Reliance Industries results were largely in line with expectations. The petroleum major’s sales rose by 93% to Rs 58,848 crore in the December quarter, compared to the same period last year. Its net profit, however, rose by a more modest 16% to Rs 4,008 crore. There were a few reasons for the significantly higher growth in sales. The December 2008 quarter was a relatively bad one and RIL’s sales had fallen by 9%. Its refinery at Jamnagar had been commissioned in December 2008 and would have operated at much lower capacity, than in the current fiscal. Gas supplies too have contributed significantly to RIL’s sales and profits in the current quarter. On a sequential basis too, RIL’s performance has been good, with sales rising by 20% but net profit rose by only 4%, indicating a pressure on margins.
- Highlights of the December quarter
- RIL’s sales growth of 93% during the quarter was mainly because of its refining and marketing business, which contributed 72% of revenues. R&M sales grew by 143% over the December 2008 quarter and 21% over the preceding quarter. A fully operational Jamnagar refinery reflected in year on year growth. RIL’s oil & gas production business did well, as production from the KG6 wells rose.
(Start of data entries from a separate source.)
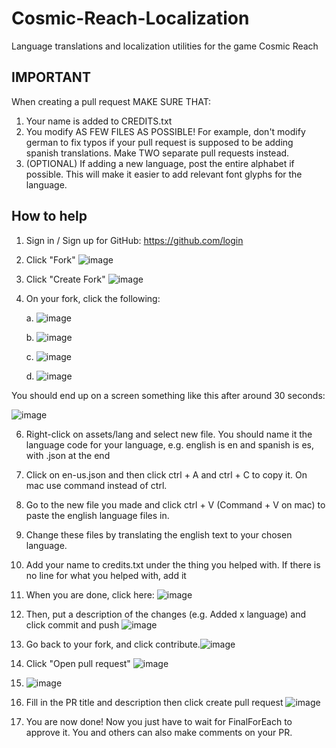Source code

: # Cosmic-Reach-Localization
Language translations and localization utilities for the game Cosmic Reach

## IMPORTANT
When creating a pull request MAKE SURE THAT:
1) Your name is added to CREDITS.txt
2) You modify AS FEW FILES AS POSSIBLE! For example, don't modify german to fix typos if your pull request is supposed to be adding spanish translations. Make TWO separate pull requests instead.
3) (OPTIONAL) If adding a new language, post the entire alphabet if possible. This will make it easier to add relevant font glyphs for the language.

## How to help

1. Sign in / Sign up for GitHub: https://github.com/login

2. Click "Fork" ![image](https://github.com/realeatham/Cosmic-Reach-Localization/assets/136866675/c68ae3d9-b713-4f47-9bca-a11ea6dc751c)

3. Click "Create Fork" ![image](https://github.com/realeatham/Cosmic-Reach-Localization/assets/136866675/e5ca777c-c2c1-4a53-b32b-2183b7f83e7c)

4. On your fork, click the following:
   
   a.  ![image](https://github.com/realeatham/Cosmic-Reach-Localization/assets/136866675/cd5f071e-2452-4410-9d98-9c6096cb8e88)

   b. ![image](https://github.com/realeatham/Cosmic-Reach-Localization/assets/136866675/9f78c336-5e60-4787-9860-b087523e4c43) 
 
   c. ![image](https://github.com/realeatham/Cosmic-Reach-Localization/assets/136866675/703e7f15-5e55-4e0c-a648-f8a306667d20)

   d. ![image](https://github.com/realeatham/Cosmic-Reach-Localization/assets/136866675/45874fca-6f72-4e1e-95ab-4424e563e9f2)

You should end up on a screen something like this after around 30 seconds:

![image](https://github.com/realeatham/Cosmic-Reach-Localization/assets/136866675/662f7ad2-173b-4134-8e94-5a1bfe8413e2)

6. Right-click on assets/lang and select new file. You should name it the language code for your language, e.g. english is en and spanish is es, with .json at the end

7. Click on en-us.json and then click ctrl + A and ctrl + C to copy it. On mac use command instead of ctrl.

8. Go to the new file you made and click ctrl + V (Command + V on mac) to paste the english language files in.

9. Change these files by translating the english text to your chosen language.

10. Add your name to credits.txt under the thing you helped with. If there is no line for what you helped with, add it

11. When you are done, click here: ![image](https://github.com/realeatham/Cosmic-Reach-Localization/assets/136866675/549c8e76-1551-499d-9b21-5e64283c57bc)

12. Then, put a description of the changes (e.g. Added x language) and click commit and push ![image](https://github.com/realeatham/Cosmic-Reach-Localization/assets/136866675/e865579f-a8da-4107-93c3-46b37c0db3a8)

13. Go back to your fork, and click contribute.![image](https://github.com/realeatham/Cosmic-Reach-Localization/assets/136866675/4d085048-c54c-4d5d-be48-d703d2ab1404)

14. Click "Open pull request" ![image](https://github.com/realeatham/Cosmic-Reach-Localization/assets/136866675/68b0e72d-d333-49ec-9f55-02052b4363f6)

15. ![image](https://github.com/realeatham/Cosmic-Reach-Localization/assets/136866675/33a10b0a-b21b-47f1-abbe-f1b13b64c32d)

16. Fill in the PR title and description then click create pull request ![image](https://github.com/realeatham/Cosmic-Reach-Localization/assets/136866675/8064c429-50a5-4254-9704-9d68b431f1d1)

17. You are now done! Now you just have to wait for FinalForEach to approve it. You and others can also make comments on your PR.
- The oil & gas divison’s revenues more than tripled to Rs 3,530 crore over last year, and were up by 20% over the preceding quarter. The petrochemicals business had a relatively sedate quarter, with revenues up by 17% to Rs 14,756 crore over last year and up 11% over the preceding quarter. While volumes grew by 20% over last year to 5.5mn tonnes (flat over the previous quarter) lower price realisations hit value growth.
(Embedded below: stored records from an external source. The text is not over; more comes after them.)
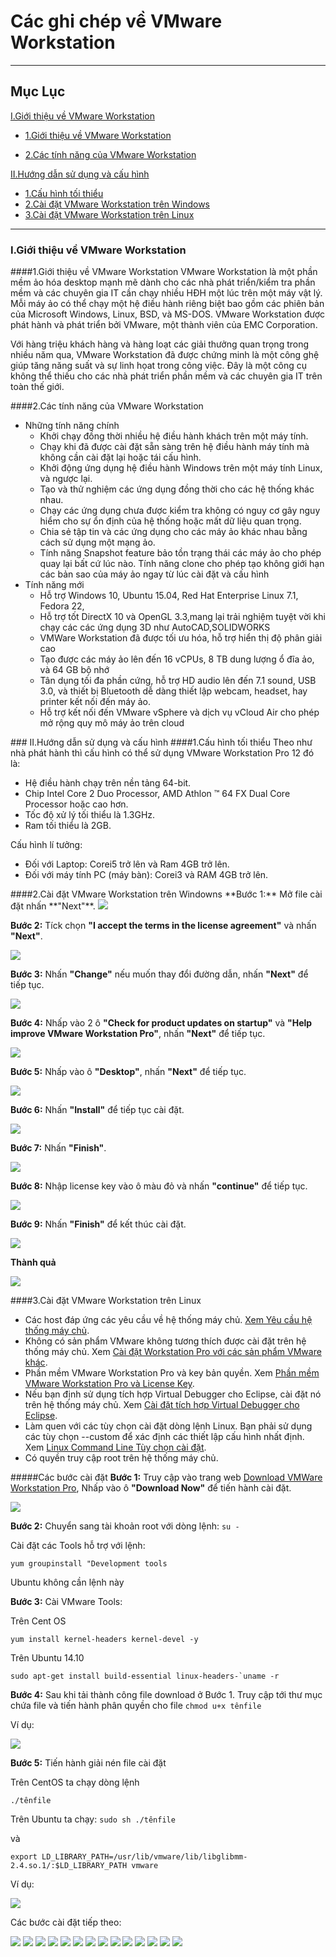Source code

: # Các ghi chép về VMware Workstation
----
## Mục Lục

[I.Giới thiệu về VMware Workstation](#gioi-thieu)


* [1.Giới thiệu về VMware Workstation](#gioi-thieu1)


* [2.Các tính năng của VMware Workstation](#gioi-thieu2)

[II.Hướng dẫn sử dụng và cấu hình](#cau-hinh)
* [1.Cấu hình tối thiểu](#cau-hinh1)
* [2.Cài đặt VMware Workstation trên Windows](#cau-hinh2)
* [3.Cài đặt VMware Workstation trên Linux](#cau-hinh3)

----

### <a name="gioi-thieu"></a>I.Giới thiệu về VMware Workstation


####<a name="gioi-thieu1"></a>1.Giới thiệu về VMware Workstation
VMware Workstation là một phần mềm ảo hóa desktop mạnh mẽ dành cho các nhà phát triển/kiểm tra phần mềm và các chuyên gia IT cần chạy nhiều HĐH một lúc trên một máy vật lý. Mỗi máy ảo có thể chạy một hệ điều hành riêng biệt bao gồm các phiên bản của Microsoft Windows, Linux, BSD, và MS-DOS. VMware Workstation được phát hành và phát triển bởi VMware, một thành viên của EMC Corporation. 

Với hàng triệu khách hàng và hàng loạt các giải thưởng quan trọng trong nhiều năm qua, VMware Workstation đã được chứng minh là một công ghệ giúp tăng năng suất và sự linh họat trong công việc. Đây là một công cụ không thể thiếu cho các nhà phát triển phần mềm và các chuyên gia IT trên toàn thế giới.


####<a name="gioi-thieu2"></a>2.Các tính năng của VMware Workstation
- Những tính năng chính
  <ul>
  <li>Khởi chạy đồng thời nhiều hệ điều hành khách trên một máy tính. </li>
  <li>Chạy khi đã được cài đặt sẵn sàng trên hệ điều hành máy tính mà không cần cài đặt lại hoặc tái cấu hình.</li>
  <li> Khởi động ứng dụng hệ điều hành Windows trên một máy tính Linux, và ngược lại.</li>
  <li>Tạo và thử nghiệm các ứng dụng đồng thời cho các hệ thống khác nhau.</li>
  <li>Chạy các ứng dụng chưa được kiểm tra không có nguy cơ gây nguy hiểm cho sự ổn định của hệ thống hoặc mất dữ liệu quan trọng.</li>
  <li>Chia sẻ tập tin và các ứng dụng cho các máy ảo khác nhau bằng cách sử dụng một mạng ảo.</li>
  <li>Tính năng Snapshot feature bảo tồn trạng thái các máy ảo cho phép quay lại bất cứ lúc nào. Tính năng clone cho phép tạo không giới hạn các bản sao của máy ảo ngay từ lúc cài đặt và cấu hình</li>
  </ul>
- Tính năng mới
  <ul>
  <li>Hỗ trợ Windows 10, Ubuntu 15.04, Red Hat Enterprise Linux 7.1, Fedora 22, </li>
  <li>Hỗ trợ tốt DirectX 10 và OpenGL 3.3,mang lại trải nghiệm tuyệt vời khi chạy các các ứng dụng 3D như AutoCAD,SOLIDWORKS</li>
  <li>VMWare Workstation đã được tối ưu hóa, hỗ trợ hiển thị độ phân giải cao </li>
  <li>Tạo được các máy ảo lên đến 16 vCPUs, 8 TB dung lượng ổ đĩa ảo, và 64 GB bộ nhớ</li>
  <li>Tân dụng tối đa phần cứng, hỗ trợ HD audio lên đến 7.1 sound, USB 3.0, và thiết bị Bluetooth dễ dàng thiết lập webcam, headset, hay printer kết nối đến máy ảo. </li>
  <li>Hỗ trợ kết nối đến VMware vSphere và dịch vụ vCloud Air cho phép mở rộng quy mô máy ảo trên cloud </li>
  </ul>


###<a name="cau-hinh"></a> II.Hướng dẫn sử dụng và cấu hình
####<a name="cau-hinh1"></a>1.Cấu hình tối thiểu
Theo như nhà phát hành thì cấu hình có thể sử dụng VMware Workstation Pro 12 đó là:
  <ul>
  <li>Hệ điều hành chạy trên nền tảng 64-bit. </li>
  <li>Chip Intel Core 2 Duo Processor, AMD Athlon ™ 64 FX Dual Core Processor hoặc cao hơn.</li>
  <li>Tốc độ xử lý tối thiểu là 1.3GHz.</li>
  <li>Ram tối thiểu là 2GB.</li>
  </ul>
Cấu hình lí tưởng:
  <ul>
  <li>Đối với Laptop: Corei5 trở lên và Ram 4GB trở lên. </li>
  <li>Đối với máy tính PC (máy bàn): Corei3 và RAM 4GB trở lên.</li>
  </ul>
####<a name="cau-hinh2"></a>2.Cài đặt VMware Workstation trên Windowns
**Bước 1:** Mở file cài đặt nhấn **"Next"**.

<img src="https://cloud.githubusercontent.com/assets/16606859/14797489/3f34e0b0-0b5d-11e6-8996-524f7a06b82c.png">

**Bước 2:** Tíck chọn **"I accept the terms in the license agreement"** và nhấn **"Next"**.

<img src="https://cloud.githubusercontent.com/assets/16606859/14797491/41ad1eac-0b5d-11e6-9cb2-53f6ecb3afc8.png">

**Bước 3:** Nhấn **"Change"** nếu muốn thay đổi đường dẫn, nhấn **"Next"** để tiếp tục.

<img src="https://cloud.githubusercontent.com/assets/16606859/14797494/42941c1c-0b5d-11e6-93df-132c0e7a07fa.png">

**Bước 4:** Nhấp vào 2 ô **"Check for product updates on startup"** và **"Help improve VMware Workstation Pro"**, nhấn **"Next"** để tiếp tục.

<img src="https://cloud.githubusercontent.com/assets/16606859/14797496/43bc9dda-0b5d-11e6-8e42-8ae5addbc1f3.png">

**Bước 5:** Nhấp vào ô **"Desktop"**, nhấn **"Next"** để tiếp tục.

<img src="https://cloud.githubusercontent.com/assets/16606859/14797499/44e3edb2-0b5d-11e6-8cf1-5f838075d320.png">

**Bước 6:** Nhấn **"Install"** để tiếp tục cài đặt.

<img src="https://cloud.githubusercontent.com/assets/16606859/14797501/4604fefc-0b5d-11e6-8bd2-3fa1e72b2010.png">

**Bước 7:** Nhấn **"Finish"**.

<img src="https://cloud.githubusercontent.com/assets/16606859/14797502/477a3676-0b5d-11e6-89a0-1b4ed44e3f35.png">

**Bước 8:** Nhập license key vào ô màu đỏ và nhấn **"continue"** để tiếp tục.

<img src="https://cloud.githubusercontent.com/assets/16606859/14797505/494eb27e-0b5d-11e6-921b-503da07b6da7.png">

**Bước 9:** Nhấn **"Finish"** để kết thúc cài đặt.

<img src="https://cloud.githubusercontent.com/assets/16606859/14797506/4a234e4e-0b5d-11e6-9e06-619426e332e9.png">

**Thành quả**

<img src="https://cloud.githubusercontent.com/assets/16606859/14797508/4b9d01f2-0b5d-11e6-8f8d-57168677144c.png">

####<a name="cau-hinh3"></a>3.Cài đặt VMware Workstation trên Linux

* Các host đáp ứng các yêu cầu về hệ thống máy chủ. [Xem Yêu cầu hệ thống máy chủ](https://pubs.vmware.com/workstation-12/index.jsp?topic=%2Fcom.vmware.ws.using.doc%2FGUID-47896F7A-2C4F-457E-8ED1-6E5AEFDDD64A.html).
*  Không có sản phẩm VMware không tương thích được cài đặt trên hệ thống máy chủ. Xem [Cài đặt Workstation Pro với các sản phẩm VMware khác](https://pubs.vmware.com/workstation-12/index.jsp?topic=%2Fcom.vmware.ws.using.doc%2FGUID-105FF68B-D0AA-424C-8F4D-7B25845604C5.html).
*  Phần mềm VMware Workstation Pro và key bản quyền. Xem [Phần mềm VMware Workstation Pro và License Key](https://pubs.vmware.com/workstation-12/index.jsp?topic=%2Fcom.vmware.ws.using.doc%2FGUID-47B91650-BCBE-49EE-997B-91AA0DBBAF04.html).
*  Nếu bạn định sử dụng tích hợp Virtual Debugger cho Eclipse, cài đặt nó trên hệ thống máy chủ. Xem [Cài đặt tích hợp Virtual Debugger cho Eclipse](https://pubs.vmware.com/workstation-12/index.jsp?topic=%2Fcom.vmware.ws.using.doc%2FGUID-97F446E4-DB57-4641-A73C-36ABC2BD406D.html).
*  Làm quen với các tùy chọn cài đặt dòng lệnh Linux. Bạn phải sử dụng các tùy chọn --custom để xác định các thiết lập cấu hình nhất định. Xem [Linux Command Line Tùy chọn cài đặt](https://pubs.vmware.com/workstation-12/index.jsp#com.vmware.ws.using.doc/GUID-42F4754B-7547-4A4D-AC08-353D321A051B.html#GUID-42F4754B-7547-4A4D-AC08-353D321A051B).
*  Có quyền truy cập root trên hệ thống máy chủ.

#####Các bước cài đặt
**Bước 1:** Truy cập vào trang web [Download VMWare Workstation Pro](http://www.vmware.com/products/workstation/workstation-evaluation), Nhấp vào ô **"Download Now"** để tiến hành cài đặt.


<img src="https://cloud.githubusercontent.com/assets/16606859/14807438/ea33be34-0ba6-11e6-83cf-8cba679e9665.png">

**Bước 2:** Chuyển sang tài khoản root với dòng lệnh:
`su -`  

Cài đặt các Tools hỗ trợ với lệnh:

`yum groupinstall "Development tools`

Ubuntu không cần lệnh này

**Bước 3:** Cài VMware Tools:

Trên Cent OS

`yum install kernel-headers kernel-devel -y`

Trên Ubuntu 14.10

``sudo apt-get install build-essential linux-headers-`uname -r``

**Bước 4:** Sau khi tải thành công file download ở Bước 1. Truy cập tới thư mục chứa file và tiến hành phân quyền cho file
`chmod u+x tênfile`

Ví dụ:

<img src="https://cloud.githubusercontent.com/assets/16606859/14807446/f579fa4c-0ba6-11e6-8643-da91fe290df6.png">

**Bước 5:** Tiến hành giải nén file cài đặt

Trên CentOS ta chạy dòng lệnh

`./tênfile`

Trên Ubuntu ta chạy:
`sudo sh ./tênfile`

và

`export LD_LIBRARY_PATH=/usr/lib/vmware/lib/libglibmm-2.4.so.1/:$LD_LIBRARY_PATH
vmware`

Ví dụ:

<img src="https://cloud.githubusercontent.com/assets/16606859/14807449/f8da98c2-0ba6-11e6-955a-43a7a318df7c.png">

Các bước cài đặt tiếp theo:

<img src="https://cloud.githubusercontent.com/assets/16606859/14807451/faed0500-0ba6-11e6-83f6-a4d3a473dbd3.png">

<img src="https://cloud.githubusercontent.com/assets/16606859/14807453/fbcc6e8e-0ba6-11e6-96c2-88d7b01692f3.png">

<img src="https://cloud.githubusercontent.com/assets/16606859/14807454/fc90b5aa-0ba6-11e6-98db-cb16251944c4.png">

<img src="https://cloud.githubusercontent.com/assets/16606859/14807455/fd669f80-0ba6-11e6-989b-382a2d09e1c1.png">

<img src="https://cloud.githubusercontent.com/assets/16606859/14807457/ff790c7c-0ba6-11e6-9bbb-75140ffcad1e.png">

<img src="https://cloud.githubusercontent.com/assets/16606859/14807460/010332ca-0ba7-11e6-823f-3180e12f0156.png">

<img src="https://cloud.githubusercontent.com/assets/16606859/14807461/01b572c8-0ba7-11e6-9432-b34f922128e9.png">

<img src="https://cloud.githubusercontent.com/assets/16606859/14807462/026ef8f6-0ba7-11e6-948f-ecd8855bb5c8.png">

<img src="https://cloud.githubusercontent.com/assets/16606859/14807463/035e1a94-0ba7-11e6-8a5a-0803196abd93.png">

<img src="https://cloud.githubusercontent.com/assets/16606859/14807464/04351d78-0ba7-11e6-9049-2d77aff16a22.png">

<img src="https://cloud.githubusercontent.com/assets/16606859/14807465/05024b22-0ba7-11e6-8b84-b899458b550f.png">

<img src="https://cloud.githubusercontent.com/assets/16606859/14807466/05f29afa-0ba7-11e6-809a-b674b77db9f2.png">

<img src="https://cloud.githubusercontent.com/assets/16606859/14807467/06d8a3ec-0ba7-11e6-8029-bce2d7751b7c.png">

<img src="https://cloud.githubusercontent.com/assets/16606859/14807468/07981196-0ba7-11e6-869d-f507943148e1.png">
- On the profit front, RIL did face some pressures, however. While the R&M business may have been a star performer for revenues, its segment profit declined by 27% to Rs 1,379 crore. While volumes nearly doubled refining margins are under pressure. Gross refining margins fell to $5.9 per brent barrel (bbl) during the December 2009 quarter compared to $10/bbl in the corresponding previous period.
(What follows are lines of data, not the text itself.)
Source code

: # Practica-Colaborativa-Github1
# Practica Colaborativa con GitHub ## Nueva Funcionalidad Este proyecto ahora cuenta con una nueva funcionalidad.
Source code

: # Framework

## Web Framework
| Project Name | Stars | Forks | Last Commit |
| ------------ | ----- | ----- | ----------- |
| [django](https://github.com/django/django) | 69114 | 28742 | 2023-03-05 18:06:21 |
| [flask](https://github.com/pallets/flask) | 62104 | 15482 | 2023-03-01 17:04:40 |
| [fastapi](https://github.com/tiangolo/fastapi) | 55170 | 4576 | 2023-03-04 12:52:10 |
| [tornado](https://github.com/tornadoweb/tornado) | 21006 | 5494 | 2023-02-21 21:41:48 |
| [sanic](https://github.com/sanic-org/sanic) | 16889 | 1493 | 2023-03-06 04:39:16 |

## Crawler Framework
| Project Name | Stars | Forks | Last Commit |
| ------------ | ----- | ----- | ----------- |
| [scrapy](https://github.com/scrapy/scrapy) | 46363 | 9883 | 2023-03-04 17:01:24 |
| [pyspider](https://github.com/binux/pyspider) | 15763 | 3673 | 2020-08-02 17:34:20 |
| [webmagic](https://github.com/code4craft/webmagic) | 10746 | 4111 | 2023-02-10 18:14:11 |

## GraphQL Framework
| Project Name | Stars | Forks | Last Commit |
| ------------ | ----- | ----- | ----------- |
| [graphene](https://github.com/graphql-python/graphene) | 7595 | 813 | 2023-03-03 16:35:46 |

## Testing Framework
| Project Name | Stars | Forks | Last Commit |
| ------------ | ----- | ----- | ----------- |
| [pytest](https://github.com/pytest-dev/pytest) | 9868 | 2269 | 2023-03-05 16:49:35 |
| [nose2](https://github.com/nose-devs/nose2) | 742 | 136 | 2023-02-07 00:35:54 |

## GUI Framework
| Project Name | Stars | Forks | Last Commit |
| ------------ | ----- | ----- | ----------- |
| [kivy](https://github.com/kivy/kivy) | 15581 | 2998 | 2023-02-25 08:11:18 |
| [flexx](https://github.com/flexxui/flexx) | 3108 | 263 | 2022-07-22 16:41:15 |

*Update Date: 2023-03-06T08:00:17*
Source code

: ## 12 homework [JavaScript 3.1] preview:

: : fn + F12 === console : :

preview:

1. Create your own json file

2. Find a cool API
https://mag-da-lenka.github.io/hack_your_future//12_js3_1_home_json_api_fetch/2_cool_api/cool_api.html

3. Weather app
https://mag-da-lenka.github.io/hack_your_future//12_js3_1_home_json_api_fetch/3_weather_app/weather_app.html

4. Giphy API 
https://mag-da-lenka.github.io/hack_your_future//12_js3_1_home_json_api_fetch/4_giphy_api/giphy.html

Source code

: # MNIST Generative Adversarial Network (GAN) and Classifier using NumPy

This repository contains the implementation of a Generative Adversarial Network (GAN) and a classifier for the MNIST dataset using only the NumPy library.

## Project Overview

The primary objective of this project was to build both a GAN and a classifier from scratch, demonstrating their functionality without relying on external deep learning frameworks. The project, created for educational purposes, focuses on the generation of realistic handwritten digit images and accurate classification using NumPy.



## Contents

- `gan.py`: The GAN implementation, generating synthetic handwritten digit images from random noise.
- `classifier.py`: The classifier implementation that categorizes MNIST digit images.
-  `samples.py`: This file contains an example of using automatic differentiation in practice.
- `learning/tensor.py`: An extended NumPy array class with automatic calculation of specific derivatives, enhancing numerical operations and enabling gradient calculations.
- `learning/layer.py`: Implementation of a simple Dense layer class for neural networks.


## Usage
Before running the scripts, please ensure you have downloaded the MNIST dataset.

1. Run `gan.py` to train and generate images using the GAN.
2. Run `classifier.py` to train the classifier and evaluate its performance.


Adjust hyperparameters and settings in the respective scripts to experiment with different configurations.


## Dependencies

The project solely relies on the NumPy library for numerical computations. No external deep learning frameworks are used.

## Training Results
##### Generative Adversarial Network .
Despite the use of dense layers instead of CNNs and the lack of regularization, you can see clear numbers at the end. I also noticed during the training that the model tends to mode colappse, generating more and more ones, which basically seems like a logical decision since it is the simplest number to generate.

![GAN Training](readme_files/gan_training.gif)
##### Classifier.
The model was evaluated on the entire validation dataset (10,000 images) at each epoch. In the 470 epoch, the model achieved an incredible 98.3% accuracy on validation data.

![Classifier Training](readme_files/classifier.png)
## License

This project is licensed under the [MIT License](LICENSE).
- Segment profit margins in the oil and gas business too fell, which was due to higher proportion of revenues from KG D6, the company said. Segment margins declined to 41.8% from 58.6% but were flat over the previous quarter. Margins fell due to a higher depletion rate in KG D6 compared to the Panna-Mukta-Tapti fields. But margins were constant compared to the preceding quarter.
- In the petrochemicals business, margins were up at 13.9% compared to 13.1% but were down on a sequential basis. The company attributed this to lower growth because of timing effects on pricing of products. That would mean that while raw material prices went up, product prices were yet to move up.
- RIL’s operating profit margins declined to 13.8% in the December quarter, from 18.2% in the corresponding previous period and is also down compared to 17% in the previous quarter. Its total material cost was up by 117%, much higher than its sales growth, but staff costs fell by 8% and other expenditure grew by only 17%.
- RIL contained the increase in interest costs to 14% but other income fell by 23%. Higher interest will be due to commissioning of projects, leading to interest being charged to the profit and loss account. Lower cash and cash equivalents, at Rs 15,959 crore compared to Rs 28,500 crore in the corresponding previous period, would have been mainly responsible for lower other income .
- Profit before tax rose by 19% to Rs 5,007 crore but a higher tax burden led to net profit rising by 15%. RIL voluntarily gave up the EOU status for its refinery as it saw better opportunity in the domestic market. But domestic sales would be subjected to income tax, which is reflected in its numbers.
- These are standalone numbers and do not reflect its retail business, which has gone through a bad phase due to the downturn. The company has also been selling its own shares held by the Petroleum Trust, which will reflect in its wholly owned subsidiary’s numbers. Consolidated results will be available when the company reports its full year numbers for March.
- Going forward, the oil and gas business will continue contributing to growth in sales and profits. But the refining business will show strain for a few more quarters, especially on a year ago basis, as GRM was about $10/bbl in the March quarter. If the global economic recovery becomes more broad-based and not just restricted to developing markets, fuel demand may start rising leading to better product prices for refiners.